Gather all lines in the data that hold the string "windowsHide".

+ + +

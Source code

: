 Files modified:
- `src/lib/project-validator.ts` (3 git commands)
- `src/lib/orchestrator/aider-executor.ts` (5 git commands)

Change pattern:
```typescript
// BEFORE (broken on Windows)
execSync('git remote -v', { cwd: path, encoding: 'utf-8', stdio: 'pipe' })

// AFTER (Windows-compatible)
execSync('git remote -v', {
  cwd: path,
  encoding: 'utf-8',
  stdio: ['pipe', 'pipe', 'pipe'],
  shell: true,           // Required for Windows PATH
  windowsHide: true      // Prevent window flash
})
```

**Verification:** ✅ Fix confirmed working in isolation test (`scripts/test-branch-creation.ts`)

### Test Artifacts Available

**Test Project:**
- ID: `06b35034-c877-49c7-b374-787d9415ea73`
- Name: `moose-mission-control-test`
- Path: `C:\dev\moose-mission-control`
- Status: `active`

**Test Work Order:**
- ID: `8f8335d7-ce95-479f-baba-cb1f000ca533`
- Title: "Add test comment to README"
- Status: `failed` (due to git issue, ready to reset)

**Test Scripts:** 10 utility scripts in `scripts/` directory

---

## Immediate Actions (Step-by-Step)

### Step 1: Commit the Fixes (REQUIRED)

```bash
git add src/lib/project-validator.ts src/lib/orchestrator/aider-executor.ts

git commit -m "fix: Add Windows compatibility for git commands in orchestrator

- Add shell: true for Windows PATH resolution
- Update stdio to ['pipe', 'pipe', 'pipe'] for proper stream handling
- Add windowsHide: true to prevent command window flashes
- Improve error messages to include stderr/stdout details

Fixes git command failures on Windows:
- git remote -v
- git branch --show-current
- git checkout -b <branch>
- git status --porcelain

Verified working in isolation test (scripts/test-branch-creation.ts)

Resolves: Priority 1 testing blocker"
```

+ + +

## Solution to the exercise
  windowsHide: true      // Prevent window flash
- Add windowsHide: true to prevent command window flashes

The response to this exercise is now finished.